1. Field of the Invention
This invention relates to magnetic shielding and in particular to passive magnetic shielding used to contain the fringe magnetic field emanating from a source magnet contained in a magnetic medical treatment instrument.
2. Description of the Related Art
Magnetic medical treatment instruments have long been used in the medical field as a tool in performing non-invasive medical procedures, stereotaxic mapping, and magnetic resonance imaging (MRI). The versatility for providing care with these types of instruments has increased with the advent of more powerful computers to assist the physician in controlling the magnet and processing the data developed by the treatment instrument. However, the fields and gradients created by the source magnets used by these treatment instruments are strong and usually require extensive shielding at many health care facilities.

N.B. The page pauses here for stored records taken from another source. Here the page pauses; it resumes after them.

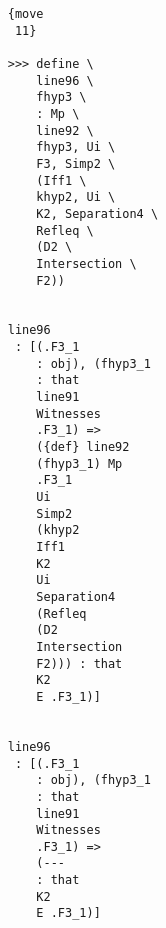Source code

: \documentclass[12pt]{article}
\begin{document}
\begin{verbatim}
                                    {move 
                                     11}

                                    >>> define \
                                        line96 \
                                        fhyp3 \
                                        : Mp \
                                        line92 \
                                        fhyp3, Ui \
                                        F3, Simp2 \
                                        (Iff1 \
                                        khyp2, Ui \
                                        K2, Separation4 \
                                        Refleq \
                                        (D2 \
                                        Intersection \
                                        F2))


                                    line96 
                                     : [(.F3_1 
                                        : obj), (fhyp3_1 
                                        : that 
                                        line91 
                                        Witnesses 
                                        .F3_1) => 
                                        ({def} line92 
                                        (fhyp3_1) Mp 
                                        .F3_1 
                                        Ui 
                                        Simp2 
                                        (khyp2 
                                        Iff1 
                                        K2 
                                        Ui 
                                        Separation4 
                                        (Refleq 
                                        (D2 
                                        Intersection 
                                        F2))) : that 
                                        K2 
                                        E .F3_1)]


                                    line96 
                                     : [(.F3_1 
                                        : obj), (fhyp3_1 
                                        : that 
                                        line91 
                                        Witnesses 
                                        .F3_1) => 
                                        (--- 
                                        : that 
                                        K2 
                                        E .F3_1)]



\end{verbatim}
\end{document}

In the environment of a health care facility, a magnetic field may cause interference with the proper operation of health care monitoring equipment and other electronic health aids. In areas where magnetic medical treatment instruments are used, advisory signs are generally posted to warn about the potential dangers of entering the area. Rooms housing magnetic medical treatment instruments or treatment rooms, have restricted access when the instrument is being used so that patients and other personnel using magnetically sensitive electronic equipment do not inadvertently enter the treatment room are become adversely effected from the operation of the instrument. Since space is at a premium in health care facilities, magnetic medical treatment instruments may be placed in rooms that are adjacent other areas where health care monitoring equipment and other electronic health aids are being used. To limit the areas in the health care facility having restricted access, the treatment room must be properly shielded. Some institutions and agencies impose limits as low as 5 Gauss on the field strength of magnetic fields outside the treatment room.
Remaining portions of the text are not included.